# Has anyone converted Hybrid to cyclocross???



## roubaix murry (15 Jan 2011)

Hi
Not sure which forum to post this but trying this one!
I currently use a Trek 7.5X for my commuting bike but I'm getting the call of the rough stuff and fancy making it more cyclocross. Has anyone done a similar conversion? I thinking bare minimum would be more solid wheels and tyres. I would like to think I could swop wheels over depending on terrain or weather conditions (ie manage to use bike in snow for commute)
Any recommendations or similar projects appreciated.


----------



## palinurus (15 Jan 2011)

Depends on how much clearance you have for a fatter cyclocross tyre really. I'm not sure what a 7.5X looks like- I know one of the Trek 7.5 range has discs- that one might have enough. But assuming you have enough clearance some 'cross tyres would be a start. If you have an extra set of wheels it becomes easier to swap tyres for different uses.


----------



## HLaB (15 Jan 2011)

roubaix murry said:


> Hi
> Not sure which forum to post this but trying this one!
> I currently use a Trek 7.5X for my commuting bike but I'm getting the call of the rough stuff and fancy making it more cyclocross. Has anyone done a similar conversion? I thinking bare minimum would be more solid wheels and tyres. I would like to think I could swop wheels over depending on terrain or weather conditions (ie manage to use bike in snow for commute)
> Any recommendations or similar projects appreciated.



I wouldn't recommend swapping to drops/sti's, if you are considering that (I done a conversion along that lines to my sirrus). Sti's pull half the amount of the cable needed to operate linear pull v'brakes. This can be partly overcome by fitting 'problem solver travel agents' but this is not perfect and would clog up in x conditions. You could perhaps swap the vees for cantis but I'm not 100% sure how that would be done.


----------



## RecordAceFromNew (15 Jan 2011)

In terms of tyres it seems the 7.5 already comes with 700x32c? If so I would have thought 700x34c (which Trek's top of the range XO2 cross bikes have) or even beyond is likely to be possible.

Regarding potentially adopting drop bar sti, in addition to brake issues Trek 7.5 has mtb front mech/chainset, which won't be compatible.


----------



## roubaix murry (16 Jan 2011)

Thanks for replies


> In terms of tyres it seems the 7.5 already comes with 700x32c? If so I would have thought 700x34c (which Trek's top of the range XO2 cross bikes have) or even beyond is likely to be possible.
> 
> Regarding potentially adopting drop bar sti, in addition to brake issues Trek 7.5 has mtb front mech/chainset, which won't be compatible.

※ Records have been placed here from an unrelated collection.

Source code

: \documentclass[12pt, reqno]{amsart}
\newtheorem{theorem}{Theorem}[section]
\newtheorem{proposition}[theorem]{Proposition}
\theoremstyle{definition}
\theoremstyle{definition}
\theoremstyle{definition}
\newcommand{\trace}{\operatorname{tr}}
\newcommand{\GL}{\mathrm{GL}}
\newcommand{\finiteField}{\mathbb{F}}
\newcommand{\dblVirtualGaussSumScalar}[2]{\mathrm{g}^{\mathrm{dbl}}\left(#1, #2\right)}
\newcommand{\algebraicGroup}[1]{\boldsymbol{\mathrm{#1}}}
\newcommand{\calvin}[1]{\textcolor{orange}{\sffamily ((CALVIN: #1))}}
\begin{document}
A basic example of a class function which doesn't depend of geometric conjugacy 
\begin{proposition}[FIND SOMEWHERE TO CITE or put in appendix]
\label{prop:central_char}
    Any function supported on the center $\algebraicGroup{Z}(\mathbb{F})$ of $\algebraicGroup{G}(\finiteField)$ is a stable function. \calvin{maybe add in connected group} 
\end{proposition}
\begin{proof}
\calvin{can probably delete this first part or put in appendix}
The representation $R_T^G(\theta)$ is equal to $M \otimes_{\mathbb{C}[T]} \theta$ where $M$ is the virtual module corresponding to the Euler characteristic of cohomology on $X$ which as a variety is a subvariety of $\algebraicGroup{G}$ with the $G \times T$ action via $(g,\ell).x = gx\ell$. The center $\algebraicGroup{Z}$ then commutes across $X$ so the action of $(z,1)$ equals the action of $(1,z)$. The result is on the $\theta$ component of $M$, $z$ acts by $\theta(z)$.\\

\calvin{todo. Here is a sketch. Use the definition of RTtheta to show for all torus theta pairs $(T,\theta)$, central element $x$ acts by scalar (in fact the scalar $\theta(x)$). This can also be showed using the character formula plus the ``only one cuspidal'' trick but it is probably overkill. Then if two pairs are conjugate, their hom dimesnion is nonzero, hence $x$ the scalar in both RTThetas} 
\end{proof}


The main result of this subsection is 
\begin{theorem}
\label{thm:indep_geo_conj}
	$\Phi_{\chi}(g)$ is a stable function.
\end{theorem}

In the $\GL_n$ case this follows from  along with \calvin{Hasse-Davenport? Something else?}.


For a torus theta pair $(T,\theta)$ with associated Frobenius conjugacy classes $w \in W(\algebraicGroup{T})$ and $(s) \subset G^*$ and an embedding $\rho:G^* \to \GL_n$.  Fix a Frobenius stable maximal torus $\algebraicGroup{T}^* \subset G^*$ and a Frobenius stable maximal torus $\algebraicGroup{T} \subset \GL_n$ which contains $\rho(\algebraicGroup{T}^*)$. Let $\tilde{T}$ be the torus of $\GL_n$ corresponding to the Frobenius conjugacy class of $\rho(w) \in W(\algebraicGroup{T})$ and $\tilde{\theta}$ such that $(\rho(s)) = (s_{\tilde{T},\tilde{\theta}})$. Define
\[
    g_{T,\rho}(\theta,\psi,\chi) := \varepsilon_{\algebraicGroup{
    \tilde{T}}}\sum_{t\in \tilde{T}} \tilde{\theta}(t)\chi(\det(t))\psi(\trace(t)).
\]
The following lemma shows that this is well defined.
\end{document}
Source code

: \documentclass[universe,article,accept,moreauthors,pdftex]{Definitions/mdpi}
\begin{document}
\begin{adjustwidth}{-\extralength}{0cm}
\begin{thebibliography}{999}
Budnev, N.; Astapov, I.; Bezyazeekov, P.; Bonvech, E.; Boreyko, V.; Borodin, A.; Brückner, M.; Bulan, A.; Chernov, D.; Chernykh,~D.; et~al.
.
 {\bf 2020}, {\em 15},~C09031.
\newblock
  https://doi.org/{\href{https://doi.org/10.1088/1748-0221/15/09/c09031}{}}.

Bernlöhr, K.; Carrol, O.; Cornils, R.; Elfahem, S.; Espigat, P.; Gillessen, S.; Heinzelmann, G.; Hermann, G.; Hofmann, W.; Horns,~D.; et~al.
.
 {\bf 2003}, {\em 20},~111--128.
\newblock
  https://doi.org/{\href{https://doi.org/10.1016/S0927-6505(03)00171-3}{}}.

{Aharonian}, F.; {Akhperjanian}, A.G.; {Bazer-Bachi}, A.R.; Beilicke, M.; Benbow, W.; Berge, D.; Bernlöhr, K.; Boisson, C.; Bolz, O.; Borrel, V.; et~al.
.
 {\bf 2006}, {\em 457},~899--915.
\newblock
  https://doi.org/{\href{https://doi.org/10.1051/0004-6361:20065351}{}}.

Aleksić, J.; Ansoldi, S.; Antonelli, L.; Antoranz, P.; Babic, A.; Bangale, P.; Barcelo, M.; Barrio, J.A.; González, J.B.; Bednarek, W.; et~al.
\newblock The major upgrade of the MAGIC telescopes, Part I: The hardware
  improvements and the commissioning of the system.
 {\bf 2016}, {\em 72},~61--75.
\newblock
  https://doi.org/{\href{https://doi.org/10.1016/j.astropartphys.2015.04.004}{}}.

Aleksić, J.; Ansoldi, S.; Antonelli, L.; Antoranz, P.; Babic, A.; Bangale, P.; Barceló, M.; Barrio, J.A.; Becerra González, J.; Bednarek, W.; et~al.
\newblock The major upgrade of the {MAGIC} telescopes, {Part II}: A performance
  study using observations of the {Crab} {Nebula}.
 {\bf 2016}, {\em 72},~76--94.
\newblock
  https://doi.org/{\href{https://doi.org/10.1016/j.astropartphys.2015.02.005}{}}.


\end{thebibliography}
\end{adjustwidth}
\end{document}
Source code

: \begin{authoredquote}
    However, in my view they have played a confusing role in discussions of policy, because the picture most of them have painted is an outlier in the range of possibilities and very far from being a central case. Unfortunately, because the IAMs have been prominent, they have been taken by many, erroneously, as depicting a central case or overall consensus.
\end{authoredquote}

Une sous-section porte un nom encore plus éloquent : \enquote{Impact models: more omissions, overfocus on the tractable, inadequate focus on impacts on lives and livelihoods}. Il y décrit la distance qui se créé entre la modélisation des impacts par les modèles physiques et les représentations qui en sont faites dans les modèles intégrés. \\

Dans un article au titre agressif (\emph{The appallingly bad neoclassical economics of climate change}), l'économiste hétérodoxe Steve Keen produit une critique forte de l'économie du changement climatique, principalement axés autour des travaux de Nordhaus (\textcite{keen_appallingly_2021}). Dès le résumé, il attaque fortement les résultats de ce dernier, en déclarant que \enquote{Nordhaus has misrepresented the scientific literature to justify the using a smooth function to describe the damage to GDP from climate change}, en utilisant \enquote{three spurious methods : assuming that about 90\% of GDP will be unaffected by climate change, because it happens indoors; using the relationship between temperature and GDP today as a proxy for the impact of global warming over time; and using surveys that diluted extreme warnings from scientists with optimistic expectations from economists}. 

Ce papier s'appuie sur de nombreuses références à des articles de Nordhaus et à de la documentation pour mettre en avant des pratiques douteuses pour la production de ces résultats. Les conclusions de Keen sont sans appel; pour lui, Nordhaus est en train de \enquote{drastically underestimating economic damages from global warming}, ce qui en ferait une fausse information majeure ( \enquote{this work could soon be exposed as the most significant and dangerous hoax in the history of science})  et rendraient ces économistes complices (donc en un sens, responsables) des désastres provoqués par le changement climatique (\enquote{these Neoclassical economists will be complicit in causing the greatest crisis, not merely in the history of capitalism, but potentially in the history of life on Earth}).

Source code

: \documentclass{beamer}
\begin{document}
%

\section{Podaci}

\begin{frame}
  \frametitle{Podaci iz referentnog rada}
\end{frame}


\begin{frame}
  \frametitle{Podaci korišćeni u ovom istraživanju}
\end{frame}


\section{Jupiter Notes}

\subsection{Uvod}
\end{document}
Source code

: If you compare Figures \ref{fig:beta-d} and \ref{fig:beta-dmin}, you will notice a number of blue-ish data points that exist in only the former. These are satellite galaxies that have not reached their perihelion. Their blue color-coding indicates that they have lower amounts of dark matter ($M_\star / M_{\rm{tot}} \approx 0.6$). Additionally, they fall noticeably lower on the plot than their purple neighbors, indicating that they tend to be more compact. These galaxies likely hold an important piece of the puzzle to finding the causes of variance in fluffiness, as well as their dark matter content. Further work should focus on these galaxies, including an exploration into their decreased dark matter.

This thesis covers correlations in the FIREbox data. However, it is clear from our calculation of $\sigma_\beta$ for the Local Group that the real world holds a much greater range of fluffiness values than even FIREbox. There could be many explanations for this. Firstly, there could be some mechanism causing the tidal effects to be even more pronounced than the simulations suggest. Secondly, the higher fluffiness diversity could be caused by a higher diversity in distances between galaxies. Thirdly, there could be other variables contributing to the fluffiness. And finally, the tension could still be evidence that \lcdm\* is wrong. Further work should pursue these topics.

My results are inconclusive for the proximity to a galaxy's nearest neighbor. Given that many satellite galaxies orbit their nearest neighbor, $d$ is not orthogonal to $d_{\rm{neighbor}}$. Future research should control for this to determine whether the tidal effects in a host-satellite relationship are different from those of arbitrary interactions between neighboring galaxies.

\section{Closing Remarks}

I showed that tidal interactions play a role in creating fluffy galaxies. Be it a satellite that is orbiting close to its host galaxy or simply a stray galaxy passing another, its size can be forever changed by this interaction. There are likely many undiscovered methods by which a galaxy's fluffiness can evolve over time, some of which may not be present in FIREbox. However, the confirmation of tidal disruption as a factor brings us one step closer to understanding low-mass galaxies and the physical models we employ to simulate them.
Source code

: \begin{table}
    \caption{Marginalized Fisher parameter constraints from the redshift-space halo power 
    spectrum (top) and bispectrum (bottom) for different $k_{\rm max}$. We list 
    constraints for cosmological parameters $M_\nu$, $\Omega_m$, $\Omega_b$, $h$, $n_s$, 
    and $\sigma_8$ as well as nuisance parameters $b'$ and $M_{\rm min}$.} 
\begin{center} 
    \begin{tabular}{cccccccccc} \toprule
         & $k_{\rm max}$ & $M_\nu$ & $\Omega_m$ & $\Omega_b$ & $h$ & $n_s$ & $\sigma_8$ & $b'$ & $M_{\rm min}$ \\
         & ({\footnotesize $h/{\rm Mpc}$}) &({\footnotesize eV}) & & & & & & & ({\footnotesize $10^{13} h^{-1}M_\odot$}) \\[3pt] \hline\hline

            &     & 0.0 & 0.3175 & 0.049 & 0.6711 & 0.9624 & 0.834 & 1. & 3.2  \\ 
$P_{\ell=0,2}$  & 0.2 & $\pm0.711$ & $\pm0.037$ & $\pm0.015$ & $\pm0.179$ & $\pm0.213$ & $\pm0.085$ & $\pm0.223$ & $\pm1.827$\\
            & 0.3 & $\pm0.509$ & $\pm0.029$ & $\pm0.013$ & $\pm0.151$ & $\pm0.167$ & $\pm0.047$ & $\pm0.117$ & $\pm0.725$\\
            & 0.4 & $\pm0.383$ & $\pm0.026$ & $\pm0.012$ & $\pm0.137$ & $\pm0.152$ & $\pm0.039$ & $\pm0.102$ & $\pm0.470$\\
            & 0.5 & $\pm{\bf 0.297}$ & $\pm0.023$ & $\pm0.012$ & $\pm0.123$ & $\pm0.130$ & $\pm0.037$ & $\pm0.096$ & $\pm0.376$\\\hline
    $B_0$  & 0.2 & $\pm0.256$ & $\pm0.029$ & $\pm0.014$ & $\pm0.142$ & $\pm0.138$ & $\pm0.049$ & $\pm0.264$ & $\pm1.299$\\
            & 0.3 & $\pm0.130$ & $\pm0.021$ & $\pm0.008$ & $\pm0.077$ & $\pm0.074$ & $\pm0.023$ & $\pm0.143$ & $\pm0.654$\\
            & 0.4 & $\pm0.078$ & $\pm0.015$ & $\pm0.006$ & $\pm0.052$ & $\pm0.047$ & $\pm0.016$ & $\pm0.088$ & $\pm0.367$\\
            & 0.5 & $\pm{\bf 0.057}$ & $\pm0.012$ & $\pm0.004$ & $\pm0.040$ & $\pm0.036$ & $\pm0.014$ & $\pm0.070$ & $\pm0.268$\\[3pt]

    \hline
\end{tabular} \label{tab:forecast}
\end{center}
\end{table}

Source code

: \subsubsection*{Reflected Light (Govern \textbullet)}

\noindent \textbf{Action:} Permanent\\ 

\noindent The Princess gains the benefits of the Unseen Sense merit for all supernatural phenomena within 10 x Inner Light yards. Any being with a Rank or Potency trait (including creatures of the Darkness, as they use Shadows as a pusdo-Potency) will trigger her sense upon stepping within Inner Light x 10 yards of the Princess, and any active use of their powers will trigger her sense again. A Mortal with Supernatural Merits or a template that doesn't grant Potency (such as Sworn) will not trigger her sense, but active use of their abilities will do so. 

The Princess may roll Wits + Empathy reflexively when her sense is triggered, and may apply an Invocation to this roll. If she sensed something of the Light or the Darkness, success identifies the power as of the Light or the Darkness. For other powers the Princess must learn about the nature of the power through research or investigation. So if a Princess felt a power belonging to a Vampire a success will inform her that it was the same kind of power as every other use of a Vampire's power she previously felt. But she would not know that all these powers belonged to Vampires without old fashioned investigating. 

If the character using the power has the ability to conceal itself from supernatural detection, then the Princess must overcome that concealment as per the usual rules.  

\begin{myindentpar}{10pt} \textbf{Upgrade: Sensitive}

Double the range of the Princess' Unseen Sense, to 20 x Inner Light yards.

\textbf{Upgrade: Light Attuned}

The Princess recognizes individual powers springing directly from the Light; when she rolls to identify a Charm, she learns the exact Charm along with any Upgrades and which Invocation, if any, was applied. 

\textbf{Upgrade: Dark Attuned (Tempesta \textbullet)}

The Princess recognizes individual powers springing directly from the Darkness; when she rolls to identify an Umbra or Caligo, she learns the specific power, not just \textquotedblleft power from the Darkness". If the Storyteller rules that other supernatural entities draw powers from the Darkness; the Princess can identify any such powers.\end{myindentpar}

Yeh, running 700x32 currently so sounds like a easy one moving up to 34, its the spoke pattern that looks wimpy though.
Don't think I will be going down the route of drops and sti too much cost/flaff tbh


----------



## Muddy Ground (7 Feb 2011)

I've seen drops put onto literally anything - and people still ride them... after a fashion. How comfortable the thing would be afterwards is anyone's guess as the frame geometry may well be a bit wierd and the steering feel odd off road. But as has been pointed out, it's more than a case of swopping out a bar.


----------



## henshaw11 (7 Feb 2011)

Anyone remember John Tomac in the 90's - drops on an mtb:

http://www.mountainbikes.net/carbon/c26.htm


----------



## Zoiders (8 Feb 2011)

The main thing stopping you converting it drops is the fact that the top tube is too long and the reach will be impractical with all but a stupidly short stem that then makes the steering a nightmare, road to MTB group set compatibity issues or not.

Always been the problem with flat bar road bikes when people want to convert them to drops as well as some MTBs.

Stick some cross tyres on, maybe a set of risers or just stick with what you have and add some bar ends, I ride towpaths and rough stuff on a fixed gear with one brake and 25mm tyres so you will have no problem with your existing steed, a lot of cross races are pretty relaxed in what you can ride anyway these days unless it's the more elite level of racing.

Don't let people baffle you with bullshit, plug the biggest tyre you can get away with into your frame and go out and enjoy yourself.


----------



## The Jogger (22 Feb 2011)

It's not often I agree with zoiders, but that last paragraph sounds bang on to me.


----------